Kritiker-Bewertung: unterirdischschlechtmittelmässiggutweltklasse 4 / 5

Als Regisseurin Birgit Gohlke und ihr Partner Bernhard das erste Kind bekommen, stellt die Namensfindung sie vor Schwierigkeiten. Eigentlich böte sich ein weiterer Vorname mit einem B an, doch gerade Explosivlaute bereiten Gohlke bei der Aussprache Probleme. Es sind kleine, aus dem Leben gegriffene Beispiele wie dieses, die das komplexe, bis heute oft von Vorurteilen und Missverständnissen geprägte Thema des Films jedermann begreifbar machen.
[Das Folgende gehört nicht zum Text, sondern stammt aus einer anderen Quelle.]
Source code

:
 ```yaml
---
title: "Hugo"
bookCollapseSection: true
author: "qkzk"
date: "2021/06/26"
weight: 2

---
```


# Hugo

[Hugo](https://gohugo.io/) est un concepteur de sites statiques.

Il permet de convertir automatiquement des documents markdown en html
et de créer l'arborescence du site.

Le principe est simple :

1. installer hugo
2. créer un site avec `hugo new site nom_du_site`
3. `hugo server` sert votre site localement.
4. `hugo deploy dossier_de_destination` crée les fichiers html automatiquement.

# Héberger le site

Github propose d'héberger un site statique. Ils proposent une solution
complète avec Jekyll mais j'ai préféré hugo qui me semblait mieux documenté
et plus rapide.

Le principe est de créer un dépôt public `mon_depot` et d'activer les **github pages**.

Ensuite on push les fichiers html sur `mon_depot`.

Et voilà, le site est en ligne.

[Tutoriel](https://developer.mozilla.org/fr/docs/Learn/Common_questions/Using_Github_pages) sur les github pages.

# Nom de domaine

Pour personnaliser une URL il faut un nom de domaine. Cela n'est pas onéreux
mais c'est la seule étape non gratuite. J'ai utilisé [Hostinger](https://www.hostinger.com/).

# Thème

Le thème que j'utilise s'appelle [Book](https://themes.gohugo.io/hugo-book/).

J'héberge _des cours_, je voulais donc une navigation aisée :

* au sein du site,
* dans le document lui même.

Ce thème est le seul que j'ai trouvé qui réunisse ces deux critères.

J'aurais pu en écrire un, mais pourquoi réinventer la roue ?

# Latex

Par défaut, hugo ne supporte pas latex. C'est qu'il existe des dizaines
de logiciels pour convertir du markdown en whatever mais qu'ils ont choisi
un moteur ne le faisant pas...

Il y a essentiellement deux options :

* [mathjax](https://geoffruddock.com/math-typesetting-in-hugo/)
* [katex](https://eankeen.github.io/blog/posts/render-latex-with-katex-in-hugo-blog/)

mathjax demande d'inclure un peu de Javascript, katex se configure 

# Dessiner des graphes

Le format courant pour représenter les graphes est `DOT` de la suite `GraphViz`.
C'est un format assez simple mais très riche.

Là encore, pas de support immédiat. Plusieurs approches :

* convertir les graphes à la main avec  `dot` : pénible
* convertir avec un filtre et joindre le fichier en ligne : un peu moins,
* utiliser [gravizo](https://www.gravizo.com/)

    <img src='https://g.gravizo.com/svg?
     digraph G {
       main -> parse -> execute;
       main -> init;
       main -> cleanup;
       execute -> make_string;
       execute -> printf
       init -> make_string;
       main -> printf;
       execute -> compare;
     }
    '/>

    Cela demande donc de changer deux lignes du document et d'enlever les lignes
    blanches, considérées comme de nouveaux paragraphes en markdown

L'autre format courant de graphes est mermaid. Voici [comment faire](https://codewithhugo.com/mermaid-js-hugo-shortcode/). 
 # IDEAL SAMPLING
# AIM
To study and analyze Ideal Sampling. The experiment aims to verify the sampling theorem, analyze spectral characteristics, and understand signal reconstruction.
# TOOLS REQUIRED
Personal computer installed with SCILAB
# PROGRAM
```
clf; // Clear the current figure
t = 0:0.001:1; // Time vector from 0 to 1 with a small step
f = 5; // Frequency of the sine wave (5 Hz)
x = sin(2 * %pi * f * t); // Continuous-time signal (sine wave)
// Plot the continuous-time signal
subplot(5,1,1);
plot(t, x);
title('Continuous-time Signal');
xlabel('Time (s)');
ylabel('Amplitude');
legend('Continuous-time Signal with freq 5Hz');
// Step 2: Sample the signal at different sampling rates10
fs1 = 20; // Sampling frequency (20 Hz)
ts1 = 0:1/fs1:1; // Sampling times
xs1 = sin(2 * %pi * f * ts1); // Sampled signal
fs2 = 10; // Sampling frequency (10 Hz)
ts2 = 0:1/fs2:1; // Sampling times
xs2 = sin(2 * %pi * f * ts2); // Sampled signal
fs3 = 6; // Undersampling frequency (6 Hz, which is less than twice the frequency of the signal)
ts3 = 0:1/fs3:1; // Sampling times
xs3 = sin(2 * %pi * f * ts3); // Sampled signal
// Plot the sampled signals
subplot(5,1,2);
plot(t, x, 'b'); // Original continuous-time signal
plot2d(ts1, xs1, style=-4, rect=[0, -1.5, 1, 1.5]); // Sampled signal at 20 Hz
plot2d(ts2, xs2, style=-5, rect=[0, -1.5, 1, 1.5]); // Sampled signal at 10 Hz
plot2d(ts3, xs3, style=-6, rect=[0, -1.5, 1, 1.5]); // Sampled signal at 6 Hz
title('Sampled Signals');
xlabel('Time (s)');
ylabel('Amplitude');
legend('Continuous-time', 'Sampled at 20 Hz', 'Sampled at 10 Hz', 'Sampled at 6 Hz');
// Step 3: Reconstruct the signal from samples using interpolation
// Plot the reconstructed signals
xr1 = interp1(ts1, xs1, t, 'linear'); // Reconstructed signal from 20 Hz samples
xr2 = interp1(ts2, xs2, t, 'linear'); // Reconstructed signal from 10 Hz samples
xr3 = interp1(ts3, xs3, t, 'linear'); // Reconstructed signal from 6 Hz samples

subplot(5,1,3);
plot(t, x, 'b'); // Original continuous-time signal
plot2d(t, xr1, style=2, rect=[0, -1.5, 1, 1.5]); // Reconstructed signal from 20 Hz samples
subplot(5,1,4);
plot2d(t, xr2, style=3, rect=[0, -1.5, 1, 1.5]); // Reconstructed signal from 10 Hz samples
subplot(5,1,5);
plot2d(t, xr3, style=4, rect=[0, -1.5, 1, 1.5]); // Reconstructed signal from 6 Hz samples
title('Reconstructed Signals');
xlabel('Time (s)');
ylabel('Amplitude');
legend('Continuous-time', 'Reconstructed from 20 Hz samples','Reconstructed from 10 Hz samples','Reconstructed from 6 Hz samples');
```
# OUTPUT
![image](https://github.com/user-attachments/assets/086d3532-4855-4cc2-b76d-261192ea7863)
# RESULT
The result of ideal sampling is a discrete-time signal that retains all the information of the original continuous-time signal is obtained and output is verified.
Die eigenen Biografien im Hinterkopf – Birgit Gohlke stottert, ihre Koregisseurin Petra Nickel ist Logopädin –, liegt eine subjektive Erzählperspektive nahe. Und die Entscheidung, ihre Doku aus Gohlkes Sicht, als eine Art Reise zur Aussöhnung mit dem eigenen Stottern zu gestalten, ist ein Gewinn. Die Filmemacherin bietet nicht nur dem Publikum eine positive Identifikationsfigur, als Betroffene erleichtert sie auch den Zugang zu den übrigen Interviewpartnern. Und weil einer davon, Gohlkes alter Bekannter Volker, nach Jahren wieder eine Sprachtherapie besucht, liefern die Aufnahmen davon gleich noch jede Menge Erklärungen mit – von der prozentualen Verteilung des Stotterns zwischen den Geschlechtern über dessen Ursachen bis hin zu Techniken, um es zu vermeiden.

Birgit Gohlkes Schwangerschaft und die Geburt ihres Sohnes, der nach drei Tagen schließlich den Namen Josef erhält, sind ein erster Hinweis auf die Dauer des Projekts. Im Verlauf der Dreharbeiten wird Gohlke noch ein zweites Kind bekommen. Wie sie selbst machen auch die von ihr Befragten eine Entwicklung durch. Während Gerald sein Stottern stets zu verbergen versucht, zeigt Benedikt keinerlei Scheu und das, obwohl er viel stärker davon betroffen ist als Gerald. Hier scheint sich in den vergangenen Jahrzehnten im Umgang, aber auch in der gesellschaftlichen Wahrnehmung etwas zum Positiven gewendet zu haben. Von der "Angst", von der Volker spricht und die auch die Regisseurin gut kennt, vom Gefühl, "lebendig begraben" zu sein, wie es Gerald formuliert, ist bei Benedikt zumindest nichts zu spüren.

Der Dokumentarfilm lebt von dieser positiven Energie, von Birgit Gohlkes Neugier und Aufbruchstimmung, aber auch vom präzisen Blick und dem genauen Hinhören der beiden Regisseurinnen. Gohlkes Off-Kommentar ist analytisch, hinterfragend, aber stets humorvoll. Die Animationen, die alte Erinnerungen bebildern, sind verspielt. Letztlich verleiht "Mein Stottern" all jenen eine Stimme, deren Redefluss mitunter gehemmt ist. Dabei zeigt er seinem Publikum leichtfüßig und beiläufig, dass man sein Gegenüber nicht auf eine einzige Eigenschaft reduzieren sollte.

Fazit: Birgit Gohlkes und Petra Nickels Dokumentarfilm ist eine persönliche Reise zur Aussöhnung mit dem eigenen Stottern. Das ist erhellend und stets humorvoll. Ein bereichernder Film, der Klischees und Vorurteile abbaut und all jenen eine Stimme verleiht, deren Redefluss zuweilen gehemmt ist.